| Exercise inputs |
== Segment start ==

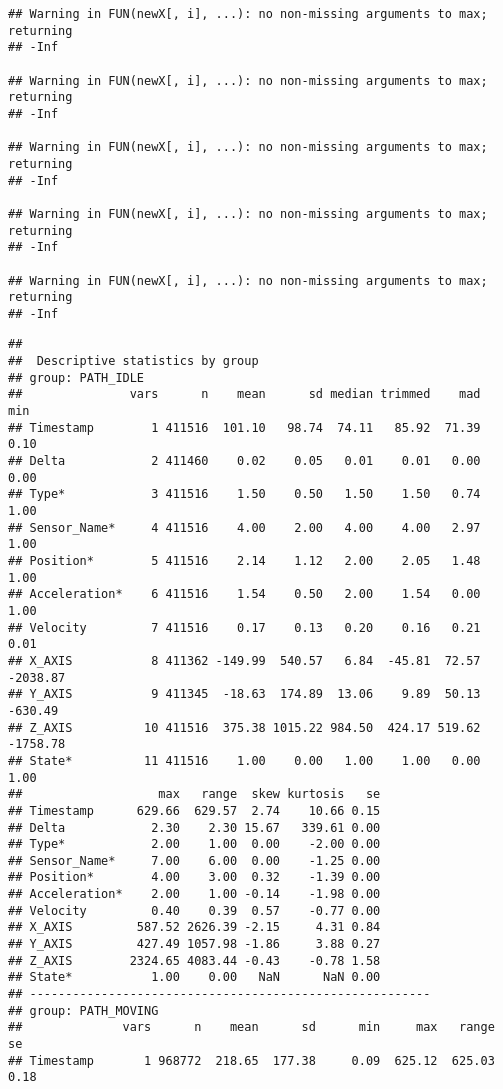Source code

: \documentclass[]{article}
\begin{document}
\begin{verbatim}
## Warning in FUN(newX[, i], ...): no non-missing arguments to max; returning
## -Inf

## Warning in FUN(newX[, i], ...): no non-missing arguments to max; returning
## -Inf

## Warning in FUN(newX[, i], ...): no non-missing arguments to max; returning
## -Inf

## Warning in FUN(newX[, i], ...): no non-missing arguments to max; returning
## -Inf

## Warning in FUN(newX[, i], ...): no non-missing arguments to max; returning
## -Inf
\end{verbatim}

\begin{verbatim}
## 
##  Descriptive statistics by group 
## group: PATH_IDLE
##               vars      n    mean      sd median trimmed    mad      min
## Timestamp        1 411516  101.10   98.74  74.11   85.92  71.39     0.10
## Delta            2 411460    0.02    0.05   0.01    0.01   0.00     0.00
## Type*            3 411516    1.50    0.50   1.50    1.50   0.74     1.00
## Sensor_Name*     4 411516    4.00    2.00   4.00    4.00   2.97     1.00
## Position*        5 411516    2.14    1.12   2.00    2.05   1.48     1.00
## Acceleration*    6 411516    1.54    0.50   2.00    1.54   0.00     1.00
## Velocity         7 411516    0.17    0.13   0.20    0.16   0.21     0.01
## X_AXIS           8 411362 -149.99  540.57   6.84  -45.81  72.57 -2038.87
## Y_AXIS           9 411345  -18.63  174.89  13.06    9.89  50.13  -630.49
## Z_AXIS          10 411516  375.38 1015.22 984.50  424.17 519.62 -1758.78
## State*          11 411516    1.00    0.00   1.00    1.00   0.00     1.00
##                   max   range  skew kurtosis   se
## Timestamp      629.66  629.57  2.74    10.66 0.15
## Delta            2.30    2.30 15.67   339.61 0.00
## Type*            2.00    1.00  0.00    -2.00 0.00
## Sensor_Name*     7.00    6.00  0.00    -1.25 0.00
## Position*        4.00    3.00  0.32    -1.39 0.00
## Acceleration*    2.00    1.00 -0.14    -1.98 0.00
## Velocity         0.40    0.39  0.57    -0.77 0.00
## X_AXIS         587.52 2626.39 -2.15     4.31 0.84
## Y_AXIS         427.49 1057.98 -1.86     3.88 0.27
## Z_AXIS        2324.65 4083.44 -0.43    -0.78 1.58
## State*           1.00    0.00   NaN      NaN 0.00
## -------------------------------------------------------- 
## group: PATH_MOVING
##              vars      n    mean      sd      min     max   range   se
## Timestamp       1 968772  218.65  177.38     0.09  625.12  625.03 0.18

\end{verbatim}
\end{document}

== Segment end ==

| Your task |
Take the listing and print it again exactly, but without any pictures.

| Answer for this exercise |
Source code

: \documentclass[]{article}
\begin{document}
\begin{verbatim}
## Warning in FUN(newX[, i], ...): no non-missing arguments to max; returning
## -Inf

## Warning in FUN(newX[, i], ...): no non-missing arguments to max; returning
## -Inf

## Warning in FUN(newX[, i], ...): no non-missing arguments to max; returning
## -Inf

## Warning in FUN(newX[, i], ...): no non-missing arguments to max; returning
## -Inf

## Warning in FUN(newX[, i], ...): no non-missing arguments to max; returning
## -Inf
\end{verbatim}

\begin{verbatim}
## 
##  Descriptive statistics by group 
## group: PATH_IDLE
##               vars      n    mean      sd median trimmed    mad      min
## Timestamp        1 411516  101.10   98.74  74.11   85.92  71.39     0.10
## Delta            2 411460    0.02    0.05   0.01    0.01   0.00     0.00
## Type*            3 411516    1.50    0.50   1.50    1.50   0.74     1.00
## Sensor_Name*     4 411516    4.00    2.00   4.00    4.00   2.97     1.00
## Position*        5 411516    2.14    1.12   2.00    2.05   1.48     1.00
## Acceleration*    6 411516    1.54    0.50   2.00    1.54   0.00     1.00
## Velocity         7 411516    0.17    0.13   0.20    0.16   0.21     0.01
## X_AXIS           8 411362 -149.99  540.57   6.84  -45.81  72.57 -2038.87
## Y_AXIS           9 411345  -18.63  174.89  13.06    9.89  50.13  -630.49
## Z_AXIS          10 411516  375.38 1015.22 984.50  424.17 519.62 -1758.78
## State*          11 411516    1.00    0.00   1.00    1.00   0.00     1.00
##                   max   range  skew kurtosis   se
## Timestamp      629.66  629.57  2.74    10.66 0.15
## Delta            2.30    2.30 15.67   339.61 0.00
## Type*            2.00    1.00  0.00    -2.00 0.00
## Sensor_Name*     7.00    6.00  0.00    -1.25 0.00
## Position*        4.00    3.00  0.32    -1.39 0.00
## Acceleration*    2.00    1.00 -0.14    -1.98 0.00
## Velocity         0.40    0.39  0.57    -0.77 0.00
## X_AXIS         587.52 2626.39 -2.15     4.31 0.84
## Y_AXIS         427.49 1057.98 -1.86     3.88 0.27
## Z_AXIS        2324.65 4083.44 -0.43    -0.78 1.58
## State*           1.00    0.00   NaN      NaN 0.00
## -------------------------------------------------------- 
## group: PATH_MOVING
##              vars      n    mean      sd      min     max   range   se
## Timestamp       1 968772  218.65  177.38     0.09  625.12  625.03 0.18

\end{verbatim}
\end{document}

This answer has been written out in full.